3. Termination of Employment Following Corporate Transition

(a) Corporate Transition Defined. For purposes of this Agreement, a “Corporate Transition” shall include any of the following transactions to which the Company is a party: (A) a merger or consolidation in which the Company is not the surviving entity and securities representing more than fifty percent (50%) of the total combined voting power of the Company’s outstanding securities are transferred to a holder different from those who held such securities immediately prior to such merger; (B) the sale, transfer or other disposition of all or substantially all of the assets of the Company in liquidation or dissolution of the Company; (C) any reverse merger in which the Company is the surviving entity but in which securities representing more than fifty percent (50%) of the total combined voting power of the Company’s outstanding securities are transferred to a holder(s) different from those who held such securities immediately prior to such merger; or (D) any cash dividend paid by the Company that, in the aggregate with all other dividends paid in any twelve month period, is greater than the combined earnings of the Company for the Company’s two fiscal years prior to such dividend payment date. In addition, a Corporate Transition shall also include a “Change in Control” as such term is defined in the Company’s 2008 Stock Incentive Plan. None of the foregoing events, however, shall be considered a Corporate Transition under this Agreement unless the event also qualifies as a change in the ownership or effective control of the Company, or a change in the ownership of a substantial portion of the assets of the Company, under Section 409A(a)(2)(A)(v) of the Internal Revenue Code of 1986, as amended, the regulations thereunder, and any other published interpretive authority, as issued or amended from time to time. Except as provided otherwise in this Section 3, in the event of a Corporate Transition, the provisions of Section 1 and Section 2(b) above shall not apply.

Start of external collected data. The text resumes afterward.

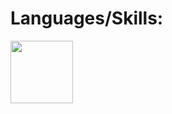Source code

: # Languages/Skills:
<!-- ![javascript](https://user-images.githubusercontent.com/83466001/223190455-3fa636e8-95ff-43d6-b08c-d5138edb89e6.svg) -->
<a href="URL_REDIRECT" target="blank"><img align="center" src="https://user-images.githubusercontent.com/83466001/223190455-3fa636e8-95ff-43d6-b08c-d5138edb89e6.svg" height="100" /></a>
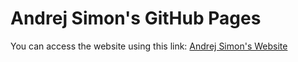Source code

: # Andrej Simon's GitHub Pages

You can access the website using this link: [Andrej Simon's Website](https://asimondev.github.io)

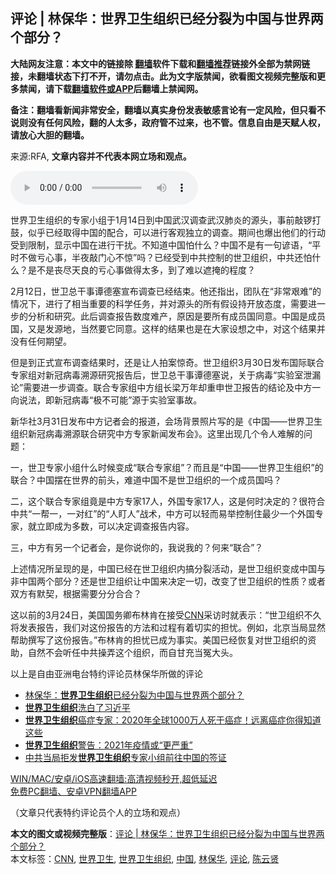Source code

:  <h2>评论 | 林保华：世界卫生组织已经分裂为中国与世界两个部分？</h2> <p class="notice"><b>大陆网友注意：本文中的链接除 <a href="https://github.com/bannedbook/fanqiang" >翻墙</a>软件下载和<a href="https://github.com/killgcd/justmysocks/blob/master/README.md">翻墙推荐</a>链接外全部为禁网链接，未翻墙状态下打不开，请勿点击。此为文字版禁闻，欲看图文视频完整版和更多禁闻，请下载<a href="https://github.com/bannedbook/fanqiang">翻墙软件或APP</a>后翻墙上禁闻网。</p><p>备注：翻墙看新闻非常安全，翻墙以真实身份发表敏感言论有一定风险，但只看不说则没有任何风险，翻的人太多，政府管不过来，也不管。信息自由是天赋人权，请放心大胆的翻墙。</b></p>  <div class="entry"> <p>来源:RFA, <strong>文章内容并不代表本网立场和观点。</strong></p> <p>             <audio controls="controls" preload="metadata" src="https://www.rfa.org/mandarin/pinglun/linbaohua/lbh-04022021104835.html/@@stream" type="audio/mpeg"></audio></p> <p>&#19990;&#30028;&#21355;&#29983;&#32452;&#32455;&#30340;&#19987;&#23478;&#23567;&#32452;&#20110;1&#26376;14&#26085;&#21040;&#20013;&#22269;&#27494;&#27721;&#35843;&#26597;&#27494;&#27721;&#32954;&#28814;&#30340;&#28304;&#22836;&#65292;&#20107;&#21069;&#25970;&#38179;&#25171;&#40723;&#65292;&#20284;&#20046;&#24050;&#32463;&#21462;&#24471;&#20013;&#22269;&#30340;&#37197;&#21512;&#65292;&#21487;&#20197;&#36827;&#34892;&#23458;&#35266;&#29420;&#31435;&#30340;&#35843;&#26597;&#12290;&#26399;&#38388;&#20063;&#29190;&#20986;&#20182;&#20204;&#30340;&#34892;&#21160;&#21463;&#21040;&#38480;&#21046;&#65292;&#26174;&#31034;&#20013;&#22269;&#22312;&#36827;&#34892;&#24178;&#25200;&#12290;&#19981;&#30693;&#36947;&#20013;&#22269;&#24597;&#20160;&#20040;&#65311;&#20013;&#22269;&#19981;&#26159;&#26377;&#19968;&#21477;&#35866;&#35821;&#65292;&#8220;&#24179;&#26102;&#19981;&#20570;&#20111;&#24515;&#20107;&#65292;&#21322;&#22812;&#25970;&#38376;&#24515;&#19981;&#24778;&#8221;&#21527;&#65311;&#24050;&#32463;&#21463;&#21040;&#20013;&#20849;&#25511;&#21046;&#30340;&#19990;&#21355;&#32452;&#32455;&#65292;&#20013;&#20849;&#36824;&#24597;&#20160;&#20040;&#65311;&#26159;&#19981;&#26159;&#20007;&#23613;&#22825;&#33391;&#30340;&#20111;&#24515;&#20107;&#20570;&#24471;&#22826;&#22810;&#65292;&#21040;&#20102;&#38590;&#20197;&#36974;&#25513;&#30340;&#31243;&#24230;&#65311;</p>  <p>2&#26376;12&#26085;&#65292;&#19990;&#21355;&#24635;&#24178;&#20107;&#35885;&#24503;&#22622;&#23459;&#24067;&#35843;&#26597;&#24050;&#32463;&#32467;&#26463;&#12290;&#20182;&#36824;&#25351;&#20986;&#65292;&#22242;&#38431;&#22312;&#8220;&#38750;&#24120;&#33392;&#38590;&#8221;&#30340;&#24773;&#20917;&#19979;&#65292;&#36827;&#34892;&#20102;&#30456;&#24403;&#37325;&#35201;&#30340;&#31185;&#23398;&#20219;&#21153;&#65292;&#24182;&#23545;&#28304;&#22836;&#30340;&#25152;&#26377;&#20551;&#35774;&#25345;&#24320;&#25918;&#24577;&#24230;&#65292;&#38656;&#35201;&#36827;&#19968;&#27493;&#30340;&#20998;&#26512;&#21644;&#30740;&#31350;&#12290;&#27492;&#21518;&#35843;&#26597;&#25253;&#21578;&#25968;&#24230;&#38590;&#20135;&#65292;&#21407;&#22240;&#26159;&#35201;&#25152;&#26377;&#25104;&#21592;&#22269;&#21516;&#24847;&#12290;&#20013;&#22269;&#26159;&#25104;&#21592;&#22269;&#65292;&#21448;&#26159;&#21457;&#28304;&#22320;&#65292;&#24403;&#28982;&#35201;&#23427;&#21516;&#24847;&#12290;&#36825;&#26679;&#30340;&#32467;&#26524;&#20063;&#26159;&#22312;&#22823;&#23478;&#35774;&#24819;&#20043;&#20013;&#65292;&#23545;&#36825;&#20010;&#32467;&#26524;&#24182;&#27809;&#26377;&#20219;&#20309;&#26399;&#26395;&#12290;</p> <p>&#20294;&#26159;&#21040;&#27491;&#24335;&#23459;&#24067;&#35843;&#26597;&#32467;&#26524;&#26102;&#65292;&#36824;&#26159;&#35753;&#20154;&#25293;&#26696;&#24778;&#22855;&#12290;&#19990;&#21355;&#32452;&#32455;3&#26376;30&#26085;&#21457;&#24067;&#22269;&#38469;&#32852;&#21512;&#19987;&#23478;&#32452;&#23545;&#26032;&#20896;&#30149;&#27602;&#28335;&#28304;&#30740;&#31350;&#25253;&#21578;&#21518;&#65292;&#19990;&#21355;&#24635;&#24178;&#20107;&#35885;&#24503;&#22622;&#35828;&#65292;&#20851;&#20110;&#30149;&#27602;&#8220;&#23454;&#39564;&#23460;&#27844;&#28431;&#35770;&#8221;&#38656;&#35201;&#36827;&#19968;&#27493;&#35843;&#26597;&#12290;&#32852;&#21512;&#19987;&#23478;&#32452;&#20013;&#26041;&#32452;&#38271;&#26753;&#19975;&#24180;&#21364;&#37325;&#30003;&#19990;&#21355;&#25253;&#21578;&#30340;&#32467;&#35770;&#21450;&#20013;&#26041;&#19968;&#21521;&#35828;&#27861;&#65292;&#21363;&#26032;&#20896;&#30149;&#27602;&#8220;&#26497;&#19981;&#21487;&#33021;&#8221;&#28304;&#20110;&#23454;&#39564;&#23460;&#20107;&#25925;&#12290;</p> <p>&#26032;&#21326;&#31038;3&#26376;31&#26085;&#21457;&#24067;&#20013;&#26041;&#35760;&#32773;&#20250;&#30340;&#25253;&#36947;&#65292;&#20250;&#22330;&#32972;&#26223;&#29031;&#29255;&#20889;&#30340;&#26159;&#12298;&#20013;&#22269;&#8212;&#8212;&#19990;&#30028;&#21355;&#29983;&#32452;&#32455;&#26032;&#20896;&#30149;&#27602;&#28335;&#28304;&#32852;&#21512;&#30740;&#31350;&#20013;&#26041;&#19987;&#23478;&#26032;&#38395;&#21457;&#24067;&#20250;&#12299;&#12290;&#36825;&#37324;&#20986;&#29616;&#20960;&#20010;&#20196;&#20154;&#38590;&#35299;&#30340;&#38382;&#39064;&#65306;</p>  <p>&#19968;&#65292;&#19990;&#21355;&#19987;&#23478;&#23567;&#32452;&#20160;&#20040;&#26102;&#20505;&#21464;&#25104;&#8220;&#32852;&#21512;&#19987;&#23478;&#32452;&#8221;&#65311;&#32780;&#19988;&#26159;&#8220;&#20013;&#22269;&#8212;&#8212;&#19990;&#30028;&#21355;&#29983;&#32452;&#32455;&#8221;&#30340;&#32852;&#21512;&#65311;&#20013;&#22269;&#25670;&#22312;&#19990;&#30028;&#30340;&#21069;&#22836;&#65292;&#38590;&#36947;&#20013;&#22269;&#19981;&#26159;&#19990;&#21355;&#32452;&#32455;&#30340;&#19968;&#20010;&#25104;&#21592;&#22269;&#21527;&#65311;</p> <p>&#20108;&#65292;&#36825;&#20010;&#32852;&#21512;&#19987;&#23478;&#32452;&#31455;&#26159;&#20013;&#26041;&#19987;&#23478;17&#20154;&#65292;&#22806;&#22269;&#19987;&#23478;17&#20154;&#65292;&#36825;&#26159;&#20309;&#26102;&#20915;&#23450;&#30340;&#65311;&#24456;&#31526;&#21512;&#20013;&#20849;&#8220;&#19968;&#24110;&#19968;&#65292;&#19968;&#23545;&#32418;&#8221;&#30340;&#8220;&#20154;&#30447;&#20154;&#8221;&#25112;&#26415;&#65292;&#20013;&#26041;&#21487;&#20197;&#36731;&#32780;&#26131;&#20030;&#25511;&#21046;&#20303;&#26368;&#23569;&#19968;&#20010;&#22806;&#22269;&#19987;&#23478;&#65292;&#23601;&#31435;&#21363;&#25104;&#20026;&#22810;&#25968;&#65292;&#21487;&#20197;&#20915;&#23450;&#35843;&#26597;&#25253;&#21578;&#20869;&#23481;&#12290;</p> <p>&#19977;&#65292;&#20013;&#26041;&#26377;&#21478;&#19968;&#20010;&#35760;&#32773;&#20250;&#65292;&#26159;&#20320;&#35828;&#20320;&#30340;&#65292;&#25105;&#35828;&#25105;&#30340;&#65311;&#20309;&#26469;&#8220;&#32852;&#21512;&#8221;&#65311;</p>  <p>&#19978;&#36848;&#24773;&#20917;&#25152;&#21576;&#29616;&#30340;&#26159;&#65292;&#20013;&#22269;&#24050;&#32463;&#22312;&#19990;&#21355;&#32452;&#32455;&#20869;&#25630;&#20998;&#35010;&#27963;&#21160;&#65292;&#26159;&#19990;&#21355;&#32452;&#32455;&#21464;&#25104;&#20013;&#22269;&#19982;&#38750;&#20013;&#22269;&#20004;&#20010;&#37096;&#20998;&#65311;&#36824;&#26159;&#19990;&#21355;&#32452;&#32455;&#35753;&#20013;&#22269;&#26469;&#20915;&#23450;&#19968;&#20999;&#65292;&#25913;&#21464;&#20102;&#19990;&#21355;&#32452;&#32455;&#30340;&#24615;&#36136;&#65311;&#25110;&#32773;&#21452;&#26041;&#26377;&#40664;&#22865;&#65292;&#26681;&#25454;&#38656;&#35201;&#20998;&#20998;&#21512;&#21512;&#65311;</p> <p>&#36825;&#20197;&#21069;&#30340;3&#26376;24&#26085;&#65292;&#32654;&#22269;&#22269;&#21153;&#21375;&#24067;&#26519;&#32943;&#22312;&#25509;&#21463;<a href="https://www.bannedbook.org/bnews/tag/cnn/" class="st_tag internal_tag" rel="tag" title="标签 CNN 下的日志">CNN</a>&#37319;&#35775;&#26102;&#23601;&#34920;&#31034;&#65306;&#8220;&#19990;&#21355;&#32452;&#32455;&#19981;&#20037;&#23558;&#21457;&#34920;&#25253;&#21578;&#65292;&#25105;&#20204;&#23545;&#36825;&#20221;&#25253;&#21578;&#30340;&#26041;&#27861;&#21644;&#36807;&#31243;&#26377;&#30528;&#20999;&#23454;&#30340;&#25285;&#24551;&#12290;&#20363;&#22914;&#65292;&#21271;&#20140;&#24403;&#23616;&#26174;&#28982;&#24110;&#21161;&#25776;&#20889;&#20102;&#36825;&#20221;&#25253;&#21578;&#12290;&#8221;&#24067;&#26519;&#32943;&#30340;&#25285;&#24551;&#24050;&#25104;&#20026;&#20107;&#23454;&#12290;&#32654;&#22269;&#24050;&#32463;&#24674;&#22797;&#23545;&#19990;&#21355;&#32452;&#32455;&#30340;&#36164;&#21161;&#65292;&#33258;&#28982;&#19981;&#20250;&#21548;&#20219;&#20013;&#20849;&#25805;&#24324;&#36825;&#20010;&#32452;&#32455;&#65292;&#32780;&#33258;&#29976;&#20805;&#24403;&#20900;&#22823;&#22836;&#12290;</p> <p>&#20197;&#19978;&#26159;&#33258;&#30001;&#20122;&#27954;&#30005;&#21488;&#29305;&#32422;&#35780;&#35770;&#21592;&#26519;&#20445;&#21326;&#25152;&#20570;&#30340;&#35780;&#35770;</p>  <ul class='op-related-articles' title='相关阅读'> <li><a href='https://www.bannedbook.org/bnews/baitai/20210403/1518412.html' target='_blank'>林保华：<b>世界卫生组织</b>已经分裂为中国与世界两个部分？</a></li> <li><a href='https://www.bannedbook.org/bnews/baitai/20210211/1485647.html' target='_blank'><b>世界卫生组织</b>洗白了习近平</a></li> <li><a href='https://www.bannedbook.org/bnews/health/20210207/1483070.html' target='_blank'><b>世界卫生组织</b>癌症专家：2020年全球1000万人死于癌症！远离癌症你得知道这些</a></li> <li><a href='https://www.bannedbook.org/bnews/cnnews/20210115/1468248.html' target='_blank'><b>世界卫生组织</b>警告：2021年疫情或“更严重”</a></li> <li><a href='https://www.bannedbook.org/bnews/renquan/xizang/20210108/1463649.html' target='_blank'>中共当局拒发<b>世界卫生组织</b>专家小组前往中国的签证</a></li> </ul> <p class="texttj"> <a href="https://github.com/bannedbook/fanqiang/wiki/V2ray%E6%9C%BA%E5%9C%BA" target="_blank">WIN/MAC/安卓/iOS高速翻墙:高清视频秒开,超低延迟</a><br/> <a href="https://github.com/bannedbook/fanqiang/wiki/%E7%A6%81%E9%97%BB%E7%BD%91%E5%AE%89%E5%8D%93%E7%BF%BB%E5%A2%99%E6%96%B0%E9%97%BBAPP" target="_blank">免费PC翻墙、安卓VPN翻墙APP</a></p><p>&#65288;&#25991;&#31456;&#21482;&#20195;&#34920;&#29305;&#32422;&#35780;&#35770;&#21592;&#20010;&#20154;&#30340;&#31435;&#22330;&#21644;&#35266;&#28857;&#65289;</p><a name='sharetosocial'></a>       <div><b>本文的图文或视频完整版</b>：<a href='https://www.bannedbook.org/bnews/comments/20210406/1520272.html'>评论 | 林保华：世界卫生组织已经分裂为中国与世界两个部分？</a></div>  </div><!--END ENTRY--> <div class="postfooter"> <div>本文标签：<a href="https://www.bannedbook.org/bnews/tag/cnn/" rel="tag">CNN</a>, <a href="https://www.bannedbook.org/bnews/tag/%E4%B8%96%E7%95%8C%E5%8D%AB%E7%94%9F/" rel="tag">世界卫生</a>, <a href="https://www.bannedbook.org/bnews/tag/%E4%B8%96%E7%95%8C%E5%8D%AB%E7%94%9F%E7%BB%84%E7%BB%87/" rel="tag">世界卫生组织</a>, <a href="https://www.bannedbook.org/bnews/tag/%E4%B8%AD%E5%9B%BD/" rel="tag">中国</a>, <a href="https://www.bannedbook.org/bnews/tag/%e6%9e%97%e4%bf%9d%e5%8d%8e/" rel="tag">林保华</a>, <a href="https://www.bannedbook.org/bnews/tag/%E8%AF%84%E8%AE%BA/" rel="tag">评论</a>, <a href="https://www.bannedbook.org/bnews/tag/%e9%99%88%e4%ba%91%e8%b4%a4/" rel="tag">陈云贤</a></div>  </div><!--END POSTFOOTER-->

(b) Acceleration of Vesting at Time of Corporate Transition. Should a Corporate Transition take place, all unvested shares of restricted stock granted to Executive, all unvested and unexercised options to purchase Company stock granted to Executive, and all other unvested equity awards under the 2008 Stock Incentive Plan or similar employee benefit plan, in each case at the time of the Corporate Transition, shall become, immediately prior to such Corporate Transition, fully vested and, as applicable, exercisable.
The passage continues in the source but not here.